Production-style experiment
AI Team Workspace
A production-style experiment for organizing AI-assisted team workflows, prompts, tasks, and project context.
AI Team Workspace
Summary: an independent project exploring how AI-assisted workflows could be organized around team context, task history, prompt reuse, and project notes.
Why I built it
AI tools become more useful when they have clear context. I wanted to explore a workspace where prompts, tasks, project notes, and decisions could live together instead of being scattered across chat sessions.
What it does
The project models workspaces, team notes, prompt templates, task records, and AI-assisted draft outputs. The focus is less on a flashy AI interface and more on practical workflow structure.
Tech stack
React for the interface, Node.js for API boundaries, PostgreSQL/Supabase for relational data, and AI APIs for generation workflows.
Key engineering decisions
I treated AI output as a draft artifact, not a source of truth.

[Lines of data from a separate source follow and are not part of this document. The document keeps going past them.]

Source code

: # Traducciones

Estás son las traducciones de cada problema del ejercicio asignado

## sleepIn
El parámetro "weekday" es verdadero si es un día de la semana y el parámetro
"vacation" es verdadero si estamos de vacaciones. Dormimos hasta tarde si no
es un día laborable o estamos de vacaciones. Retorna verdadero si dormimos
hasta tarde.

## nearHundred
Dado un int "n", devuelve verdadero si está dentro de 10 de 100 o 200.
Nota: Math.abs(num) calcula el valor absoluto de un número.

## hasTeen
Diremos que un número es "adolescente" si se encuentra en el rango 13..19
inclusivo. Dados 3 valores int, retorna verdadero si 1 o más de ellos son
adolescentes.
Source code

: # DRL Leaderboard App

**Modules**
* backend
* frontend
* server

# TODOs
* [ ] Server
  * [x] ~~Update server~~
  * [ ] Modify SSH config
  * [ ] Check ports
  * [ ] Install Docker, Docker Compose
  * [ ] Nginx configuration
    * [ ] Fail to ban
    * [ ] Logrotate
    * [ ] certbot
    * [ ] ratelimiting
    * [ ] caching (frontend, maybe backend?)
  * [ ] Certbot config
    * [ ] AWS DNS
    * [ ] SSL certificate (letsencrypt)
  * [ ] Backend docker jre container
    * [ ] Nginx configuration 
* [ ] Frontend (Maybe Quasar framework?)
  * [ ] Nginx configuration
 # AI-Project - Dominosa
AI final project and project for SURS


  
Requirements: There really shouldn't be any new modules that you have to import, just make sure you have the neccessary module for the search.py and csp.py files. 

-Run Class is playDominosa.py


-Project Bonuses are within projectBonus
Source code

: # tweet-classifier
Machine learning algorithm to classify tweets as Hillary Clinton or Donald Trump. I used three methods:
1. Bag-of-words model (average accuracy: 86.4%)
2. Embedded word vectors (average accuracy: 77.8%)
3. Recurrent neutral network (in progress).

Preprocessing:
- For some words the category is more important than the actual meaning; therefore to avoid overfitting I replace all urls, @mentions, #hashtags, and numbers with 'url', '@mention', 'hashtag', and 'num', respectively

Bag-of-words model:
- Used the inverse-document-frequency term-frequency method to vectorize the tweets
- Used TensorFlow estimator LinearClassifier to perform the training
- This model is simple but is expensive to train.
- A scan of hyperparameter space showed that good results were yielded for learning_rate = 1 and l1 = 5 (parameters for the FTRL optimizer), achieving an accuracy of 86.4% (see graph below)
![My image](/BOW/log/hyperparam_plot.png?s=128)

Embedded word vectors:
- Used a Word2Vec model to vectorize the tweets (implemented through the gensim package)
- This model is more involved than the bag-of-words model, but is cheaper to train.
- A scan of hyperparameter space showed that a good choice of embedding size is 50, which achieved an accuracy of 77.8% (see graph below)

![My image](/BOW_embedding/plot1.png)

The useful data model is the surrounding context: task intent, inputs, status, edits, and final decisions.
Problems I ran into
The main challenge was avoiding a generic chat clone. A team workspace needs stable objects, review states, and reusable context. The product shape improves when the AI feature supports those objects instead of replacing them.
What I learned
AI integrations need product boundaries. Without them, everything becomes a text box. With clear boundaries, AI can support drafting, summarizing, and pattern extraction without taking over the workflow.
What I would improve next
I would add stronger role-based access, clearer audit history, and better separation between prompt templates and project-specific context.
Links
Project-specific repository and demo links are not public yet.